* **ACTION ITEM**: Transcribe every record as it stands and set the images aside.

* **SOURCE INFORMATION**:
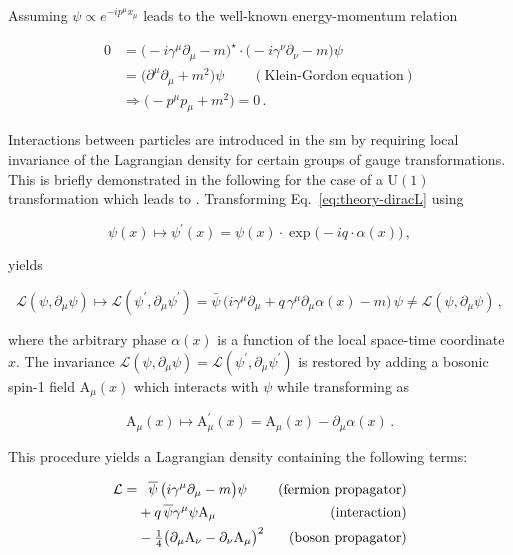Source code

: Assuming $\psi\propto e^{-ip^{\mu}x_{\mu}}$ leads to the well-known energy-momentum relation

\begin{subequations}
\begin{align}
0&=\big(-i\gamma^\mu\partial_\mu-m\big)^\star\cdot \big(-i\gamma^\nu\partial_\nu-m\big)\psi\\
 &=\big(\partial^{\mu}\partial_{\mu}+m^{2}\big)\psi \qquad \mathrm{(Klein\mbox{-}Gordon~equation)}  \\
 &\Rightarrow \big(-p^{\mu}p_{\mu}+m^{2}\big) = 0\,.
\end{align}
\end{subequations}

Interactions between particles are introduced in the \gls{sm} by requiring local invariance of the Lagrangian density for certain groups of gauge transformations. This is briefly demonstrated in the following for the case of a $\mathrm{U(1)}$ transformation which leads to . Transforming Eq.~\ref{eq:theory-diracL} using 

\begin{equation}
\psi(x)\mapsto\psi^{\prime}(x)=\psi(x)\cdot\exp\big(-iq\cdot\alpha(x)\big)\,, \label{eq:theory-u1-trafo}
\end{equation}

yields

\begin{equation}
\mathcal{L}(\psi,\partial_\mu\psi)\mapsto\mathcal{L}(\psi^{\prime},\partial_\mu\psi^{\prime})=\bar{\psi}\,\Big(i\gamma^\mu\partial_\mu+q\,\gamma^\mu\partial_\mu\alpha(x)-m\Big)\,\psi\not=\mathcal{L}(\psi,\partial_\mu\psi)\,,
\end{equation}

where the arbitrary phase $\alpha(x)$ is a function of the local space-time coordinate $x$. The invariance $\mathcal{L}(\psi,\partial_\mu\psi)=\mathcal{L}(\psi^{\prime},\partial_\mu\psi^{\prime})$ is restored by adding a bosonic spin-1 field $\mathrm{A}_{\mu}(x)$ which interacts with $\psi$ while transforming as

\begin{equation}
\mathrm{A}_{\mu}(x)\mapsto \mathrm{A}^{\prime}_{\mu}(x)=\mathrm{A}_\mu(x)-\partial_\mu\alpha(x)\,.
\end{equation}

This procedure yields a Lagrangian density containing the following terms:

\begin{subequations}
\begin{align}
\mathcal{L}=&\hphantom{+}\bar{\psi}\,\big(i\gamma^\mu\partial_\mu-m\big)\psi &(\mathrm{fermion~propagator}) \\
            &+q\,\bar{\psi}\gamma^{\mu}\psi \mathrm{A}_{\mu} &(\mathrm{interaction}) \label{eq:theory-EM-int}\\
            &-\tfrac{1}{4}\big(\partial_\mu \mathrm{A}_\nu-\partial_\nu \mathrm{A}_\mu\big)^{2} &(\mathrm{boson~propagator})
\end{align}
\end{subequations}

* **ANSWER TO THE PROBLEM**:
Source code

: Assuming $\psi\propto e^{-ip^{\mu}x_{\mu}}$ leads to the well-known energy-momentum relation

\begin{subequations}
\begin{align}
0&=\big(-i\gamma^\mu\partial_\mu-m\big)^\star\cdot \big(-i\gamma^\nu\partial_\nu-m\big)\psi\\
 &=\big(\partial^{\mu}\partial_{\mu}+m^{2}\big)\psi \qquad \mathrm{(Klein\mbox{-}Gordon~equation)}  \\
 &\Rightarrow \big(-p^{\mu}p_{\mu}+m^{2}\big) = 0\,.
\end{align}
\end{subequations}

Interactions between particles are introduced in the \gls{sm} by requiring local invariance of the Lagrangian density for certain groups of gauge transformations. This is briefly demonstrated in the following for the case of a $\mathrm{U(1)}$ transformation which leads to . Transforming Eq.~\ref{eq:theory-diracL} using 

\begin{equation}
\psi(x)\mapsto\psi^{\prime}(x)=\psi(x)\cdot\exp\big(-iq\cdot\alpha(x)\big)\,, \label{eq:theory-u1-trafo}
\end{equation}

yields

\begin{equation}
\mathcal{L}(\psi,\partial_\mu\psi)\mapsto\mathcal{L}(\psi^{\prime},\partial_\mu\psi^{\prime})=\bar{\psi}\,\Big(i\gamma^\mu\partial_\mu+q\,\gamma^\mu\partial_\mu\alpha(x)-m\Big)\,\psi\not=\mathcal{L}(\psi,\partial_\mu\psi)\,,
\end{equation}

where the arbitrary phase $\alpha(x)$ is a function of the local space-time coordinate $x$. The invariance $\mathcal{L}(\psi,\partial_\mu\psi)=\mathcal{L}(\psi^{\prime},\partial_\mu\psi^{\prime})$ is restored by adding a bosonic spin-1 field $\mathrm{A}_{\mu}(x)$ which interacts with $\psi$ while transforming as

\begin{equation}
\mathrm{A}_{\mu}(x)\mapsto \mathrm{A}^{\prime}_{\mu}(x)=\mathrm{A}_\mu(x)-\partial_\mu\alpha(x)\,.
\end{equation}

This procedure yields a Lagrangian density containing the following terms:

\begin{subequations}
\begin{align}
\mathcal{L}=&\hphantom{+}\bar{\psi}\,\big(i\gamma^\mu\partial_\mu-m\big)\psi &(\mathrm{fermion~propagator}) \\
            &+q\,\bar{\psi}\gamma^{\mu}\psi \mathrm{A}_{\mu} &(\mathrm{interaction}) \label{eq:theory-EM-int}\\
            &-\tfrac{1}{4}\big(\partial_\mu \mathrm{A}_\nu-\partial_\nu \mathrm{A}_\mu\big)^{2} &(\mathrm{boson~propagator})
\end{align}
\end{subequations}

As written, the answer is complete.